# Directions for this task:
Find all the lines in the material below with the word "pushes", and copy them.

# Records supplied:

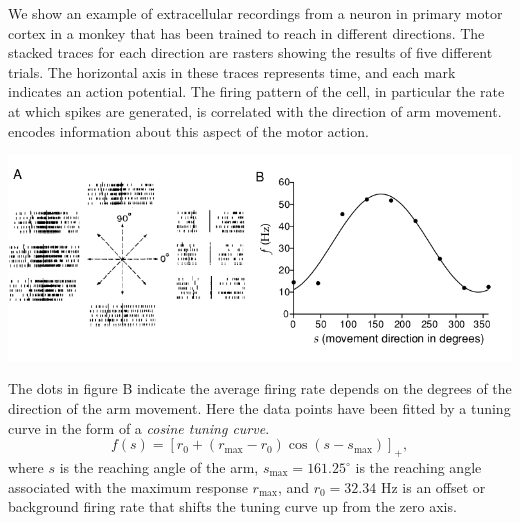 \begin{exm}
  \label{fig:1.6}
  We show an example of extracellular recordings from a neuron in primary motor cortex 
  in a monkey
  that has been trained to reach in different directions. The stacked traces for
  each direction are rasters showing the results of five different trials. The
  horizontal axis in these traces represents time, and each mark indicates
  an action potential. The firing pattern of the cell, in particular the rate at
  which spikes are generated, is correlated with the direction of arm movement.%
  encodes information about this aspect of the motor action.
  \begin{center}
    \includegraphics[scale=0.3]{./png/fig_1_6.png}
  \end{center}
  The dots in figure B indicate the average firing rate depends 
  on the degrees of the direction of the arm movement.
  Here the data points have
  been fitted by a tuning curve in the form of a \emph{cosine tuning curve}.
  \begin{equation}
    \label{equ:1.16}
    f(s)=[r_0+\left(r_{\text{max}}-r_0\right)\cos\left(s-s_{\text{max}}\right)]_+,
  \end{equation}
  where $s$ is the reaching angle of the arm, $s_{\text{max}}=161.25^\circ$ is the reaching 
  angle associated with the maximum response $r_{\text{max}}$, and $r_0=32.34$ Hz is an 
  offset or background
  firing rate that shifts the tuning curve up from the zero axis. 
\end{exm}

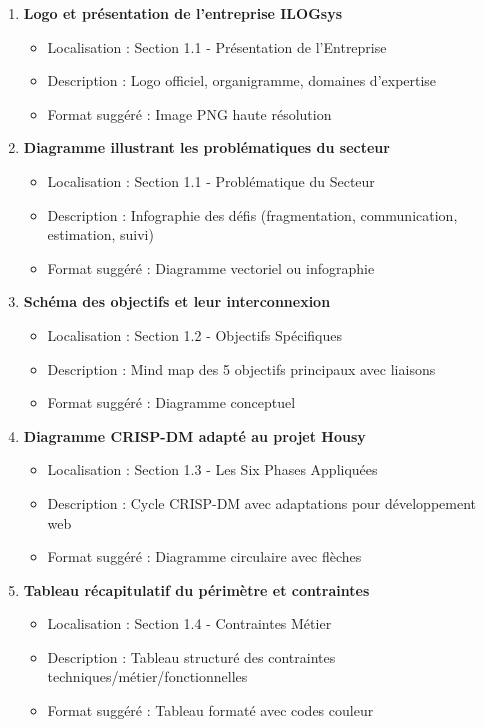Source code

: \begin{enumerate}
    \item \textbf{Logo et présentation de l'entreprise ILOGsys}
    \begin{itemize}
        \item Localisation : Section 1.1 - Présentation de l'Entreprise
        \item Description : Logo officiel, organigramme, domaines d'expertise
        \item Format suggéré : Image PNG haute résolution
    \end{itemize}
    
    \item \textbf{Diagramme illustrant les problématiques du secteur}
    \begin{itemize}
        \item Localisation : Section 1.1 - Problématique du Secteur
        \item Description : Infographie des défis (fragmentation, communication, estimation, suivi)
        \item Format suggéré : Diagramme vectoriel ou infographie
    \end{itemize}
    
    \item \textbf{Schéma des objectifs et leur interconnexion}
    \begin{itemize}
        \item Localisation : Section 1.2 - Objectifs Spécifiques
        \item Description : Mind map des 5 objectifs principaux avec liaisons
        \item Format suggéré : Diagramme conceptuel
    \end{itemize}
    
    \item \textbf{Diagramme CRISP-DM adapté au projet Housy}
    \begin{itemize}
        \item Localisation : Section 1.3 - Les Six Phases Appliquées
        \item Description : Cycle CRISP-DM avec adaptations pour développement web
        \item Format suggéré : Diagramme circulaire avec flèches
    \end{itemize}
    
    \item \textbf{Tableau récapitulatif du périmètre et contraintes}
    \begin{itemize}
        \item Localisation : Section 1.4 - Contraintes Métier
        \item Description : Tableau structuré des contraintes techniques/métier/fonctionnelles
        \item Format suggéré : Tableau formaté avec codes couleur
    \end{itemize}
\end{enumerate}

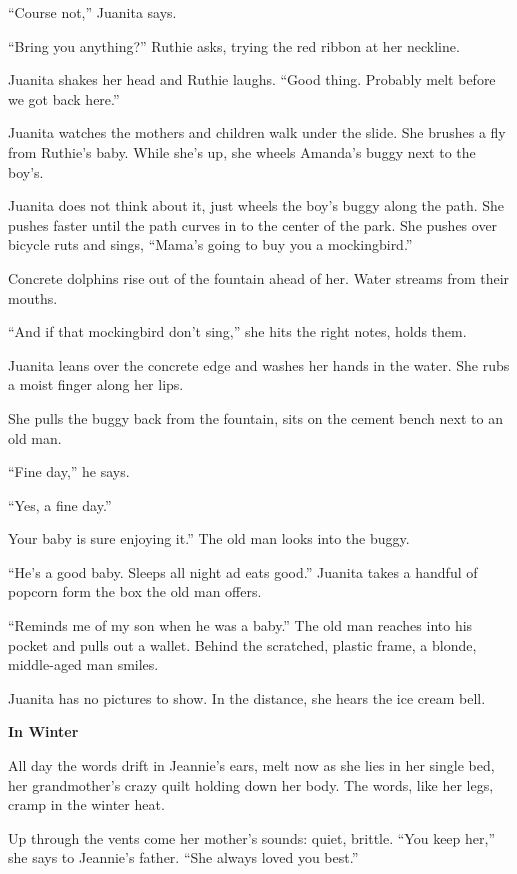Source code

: \documentclass[
]{article}
\begin{document}
``Course not,'' Juanita says.

``Bring you anything?'' Ruthie asks, trying the red ribbon at her
neckline.

Juanita shakes her head and Ruthie laughs. ``Good thing. Probably melt
before we got back here.''

Juanita watches the mothers and children walk under the slide. She
brushes a fly from Ruthie's baby. While she's up, she wheels Amanda's
buggy next to the boy's.

Juanita does not think about it, just wheels the boy's buggy along the
path. She pushes faster until the path curves in to the center of the
park. She pushes over bicycle ruts and sings, ``Mama's going to buy you
a mockingbird.''

Concrete dolphins rise out of the fountain ahead of her. Water streams
from their mouths.

``And if that mockingbird don't sing,'' she hits the right notes, holds
them.

Juanita leans over the concrete edge and washes her hands in the water.
She rubs a moist finger along her lips.

She pulls the buggy back from the fountain, sits on the cement bench
next to an old man.

``Fine day,'' he says.

``Yes, a fine day.''

Your baby is sure enjoying it.'' The old man looks into the buggy.

``He's a good baby. Sleeps all night ad eats good.'' Juanita takes a
handful of popcorn form the box the old man offers.

``Reminds me of my son when he was a baby.'' The old man reaches into
his pocket and pulls out a wallet. Behind the scratched, plastic frame,
a blonde, middle-aged man smiles.

Juanita has no pictures to show. In the distance, she hears the ice
cream bell.

\textbf{\hfill\break
}

\textbf{In Winter}

All day the words drift in Jeannie's ears, melt now as she lies in her
single bed, her grand­mother's crazy quilt holding down her body. The
words, like her legs, cramp in the winter heat.

Up through the vents come her mother's sounds: quiet, brittle. ``You
keep her,'' she says to Jeannie's father. ``She always loved you best.''
\end{document}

# Written solution:
path. She pushes faster until the path curves in to the center of the
park. She pushes over bicycle ruts and sings, ``Mama's going to buy you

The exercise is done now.